May 19, 2011 02:56
Been up to a lot of nothing, I guess. Nothing new. Have a ton of weddings and various showers this year, which is highly unusual but gives me something to do. Pinching my pennies at the moment. Still don't care enough to pursue a real job. At first it was nerves and the nerves are still there, but now I truly feel like I don't care. I don't want a job or a house or anything. They're things I need and I'll have to acquire regardless, but they mean nothing to me. I'm having a really bad time pushing myself. Why am I like this.
I'm finally at the point where I would be unhappy if I died alone with a terrible job, but I could accept it. I may never feel motivated and I may never realize what I want to do forever. I feel like I just have to accept mediocrity now. Just be accepting and not let it get to me.

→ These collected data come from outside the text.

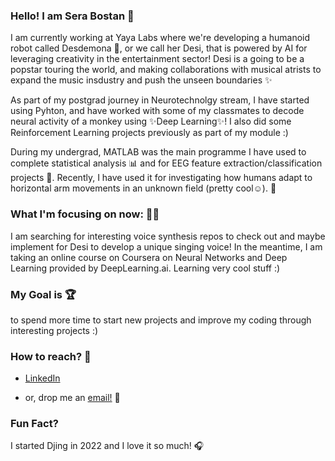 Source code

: ### Hello! I am Sera Bostan 👋

I am currently working at Yaya Labs where we're developing a humanoid robot called Desdemona 🤖, or we call her Desi, that is powered by AI for leveraging creativity in the entertainment sector! Desi is a going to be a popstar touring the world, and making collaborations with musical atrists to expand the music insdustry and push the unseen boundaries ✨


As part of my postgrad journey in Neurotechnolgy stream, I have started using Pyhton, and have worked with some of my classmates to decode neural activity of a monkey using ✨Deep Learning✨! I also did some Reinforcement Learning projects previously as part of my module :)

During my undergrad, MATLAB was the main programme I have used to complete statistical analysis 📊 and for EEG feature extraction/classification projects 🧠.
Recently,  I have used it for investigating how humans adapt to horizontal arm movements in an unknown field (pretty cool☺). 🦾

### What I'm focusing on now: 🧘‍♀️
I am searching for interesting voice synthesis repos to check out and maybe implement for Desi to develop a unique singing voice!
In the meantime, I am taking an online course on Coursera on Neural Networks and Deep Learning provided by DeepLearning.ai. Learning very cool stuff :)
### My Goal is 🏆
to spend more time to start new projects and improve my coding through interesting projects :) 

### How to reach? 💬
- [LinkedIn](https://www.linkedin.com/in/sera-bostan)
  

- or, drop me an [email!](mailto:serabostan@hotmail.co.uk) 📧

### Fun Fact?
I started Djing in 2022 and I love it so much! 🎧
<!--
**serabos/serabos** is a ✨ _special_ ✨ repository because its `README.md` (this file) appears on your GitHub profile.

Here are some ideas to get you started:

- 🔭 I’m currently working on ...
- 🌱 I’m currently learning ...
- 👯 I’m looking to collaborate on ...
- 🤔 I’m looking for help with ...
- 💬 Ask me about ...
- 📫 How to reach me: ...
- 😄 Pronouns: ...
- ⚡ Fun fact: ...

The only thing I really want is a boyfriend, which is some high school-like dream, but whatever. I miss human contact. I like when there's someone to learn from and someone to motivate me. I miss it. I know in this day and age I'm supposed to be thrilled to be single and independent, but I'm not. I served my time, I think, and it was good to have a period to myself and get over things but now I'm bored and lonely. Still don't know where to meet guys. The good ones never approach me and I find it a turn off if I have to take charge and go after them. Maybe I just have to get over that, I don't know. I'm old fashioned in that sense. I want to be treated well but I still expect the guy to man up and take charge and just be hairy and manly. Kill bugs, defend me from hobos, that sort of thing. I don't care to wear those pants. Not really going anywhere with this. I should be asleep.